The Governor of the Central Bank of Nigeria (CBN), Mr. Yemi Cardoso has stated that the current reforms being implemented by the federal government are attracting serious and growing interest from foreign investors.
Cardoso, speaking at the FT Africa Summit in London, emphasized that Nigeria must maintain its reform momentum as it is starting to attract “growing and serious interest” from foreign investors, highlighting recent visits by Citigroup CEO Jane Fraser and JPMorgan’s Jamie Dimon.
He said, “There’s an enormous amount of interest now, recognizing the fact that the Nigerian currency is relatively moderated and has made our economy a lot more competitive.”
“With the reforms that are being taken right now, it will put Nigeria in a far better position to see the increase on the growth side,”
CBN to tackle inflation with every tool at its disposal
- He also noted that while headline inflation is expected to ease in the coming months, food inflation remains “proving stickier.”
- However, the bank is actively collaborating with the government to address the issue.
- Mr.
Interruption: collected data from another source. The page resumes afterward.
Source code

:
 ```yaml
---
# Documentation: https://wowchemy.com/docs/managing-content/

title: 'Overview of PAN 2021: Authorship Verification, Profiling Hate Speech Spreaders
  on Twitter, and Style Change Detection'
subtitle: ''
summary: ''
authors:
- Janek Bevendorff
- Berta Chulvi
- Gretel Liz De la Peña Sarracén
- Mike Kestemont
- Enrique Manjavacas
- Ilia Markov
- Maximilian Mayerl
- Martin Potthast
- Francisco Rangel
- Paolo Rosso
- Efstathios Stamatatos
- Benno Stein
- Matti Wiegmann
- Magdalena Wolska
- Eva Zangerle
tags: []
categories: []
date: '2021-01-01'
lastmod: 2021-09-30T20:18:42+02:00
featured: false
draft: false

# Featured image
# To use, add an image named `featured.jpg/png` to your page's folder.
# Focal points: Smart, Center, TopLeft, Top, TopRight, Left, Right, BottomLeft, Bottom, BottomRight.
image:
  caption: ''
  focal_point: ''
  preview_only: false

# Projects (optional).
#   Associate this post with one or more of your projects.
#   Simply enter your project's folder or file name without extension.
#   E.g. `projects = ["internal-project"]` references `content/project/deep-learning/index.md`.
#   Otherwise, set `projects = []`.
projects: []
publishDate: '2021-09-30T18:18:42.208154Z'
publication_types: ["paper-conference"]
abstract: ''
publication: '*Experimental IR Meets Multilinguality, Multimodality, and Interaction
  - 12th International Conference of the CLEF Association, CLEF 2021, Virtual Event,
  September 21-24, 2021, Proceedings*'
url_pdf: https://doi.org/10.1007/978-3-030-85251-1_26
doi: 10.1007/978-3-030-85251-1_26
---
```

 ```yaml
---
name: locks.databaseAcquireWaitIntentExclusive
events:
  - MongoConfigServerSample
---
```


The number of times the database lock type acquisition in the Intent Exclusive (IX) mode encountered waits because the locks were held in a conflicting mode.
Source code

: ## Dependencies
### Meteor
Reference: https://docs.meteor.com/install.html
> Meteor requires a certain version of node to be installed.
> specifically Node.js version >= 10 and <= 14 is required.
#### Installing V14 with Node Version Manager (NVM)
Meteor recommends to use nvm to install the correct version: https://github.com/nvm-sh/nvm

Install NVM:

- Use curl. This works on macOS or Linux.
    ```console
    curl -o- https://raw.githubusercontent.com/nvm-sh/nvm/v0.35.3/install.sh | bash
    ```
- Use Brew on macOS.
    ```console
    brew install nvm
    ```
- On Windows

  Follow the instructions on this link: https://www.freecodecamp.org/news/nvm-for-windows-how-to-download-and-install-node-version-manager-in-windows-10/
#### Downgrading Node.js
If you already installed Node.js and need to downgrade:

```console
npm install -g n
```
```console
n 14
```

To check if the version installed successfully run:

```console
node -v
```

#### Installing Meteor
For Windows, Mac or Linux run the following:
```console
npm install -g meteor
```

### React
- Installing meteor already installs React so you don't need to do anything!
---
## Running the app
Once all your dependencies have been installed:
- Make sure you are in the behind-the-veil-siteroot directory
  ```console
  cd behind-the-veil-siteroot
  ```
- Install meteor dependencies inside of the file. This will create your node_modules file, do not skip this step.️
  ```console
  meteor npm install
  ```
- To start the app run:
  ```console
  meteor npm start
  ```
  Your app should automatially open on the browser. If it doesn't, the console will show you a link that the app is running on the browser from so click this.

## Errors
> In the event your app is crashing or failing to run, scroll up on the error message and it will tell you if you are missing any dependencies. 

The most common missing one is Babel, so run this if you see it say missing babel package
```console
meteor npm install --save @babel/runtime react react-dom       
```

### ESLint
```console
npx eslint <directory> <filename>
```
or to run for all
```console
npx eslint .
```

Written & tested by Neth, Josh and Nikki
Cardoso stated that the central bank is ready to deploy all available tools to manage inflation effectively.
- Cardoso stated that the central bank’s measures to restore investor confidence are yielding results, with complaints about limited access to foreign exchange now “minimal” compared to earlier, when access was restricted to only a few individuals.
Impact of President Tinubu’s reforms
While President Tinubu’s signature reforms have been lauded abroad, at home, they have the worst cost of living crisis in a generation as food inflation during the year crossed 40% and headline inflation increased consistently for 19 months before the slowdown in July.
- Petrol prices have crossed the N1,000 per litre mark in many states and the federal government is looking at cost-reflective electricity tariff after removing the electricity subsidy for band A customers earlier in the year resulting in an over 200% increase in tariff for about 15% of Nigerians
- On Monday, the naira weakened by 4.3%—the most significant drop since October 15—reaching N1,670.65 per dollar. This decline came after dollar liquidity plunged by 72% to $81 million, marking its lowest level in over a month.
- Foreign exchange liquidity has remained constrained as Nigeria focuses on building its reserves, which reached $39.4 billion on October 24, the highest in nearly two years. Speaking at the summit, Cardoso announced that the central bank would begin regularly disclosing details of net reserves from early 2025 to promote greater transparency.
- He also noted that economic growth is expected to remain moderate next year, aligning with the World Bank’s forecast of around 3.6% for 2025, a slight increase from the projected 3.3% growth for this year.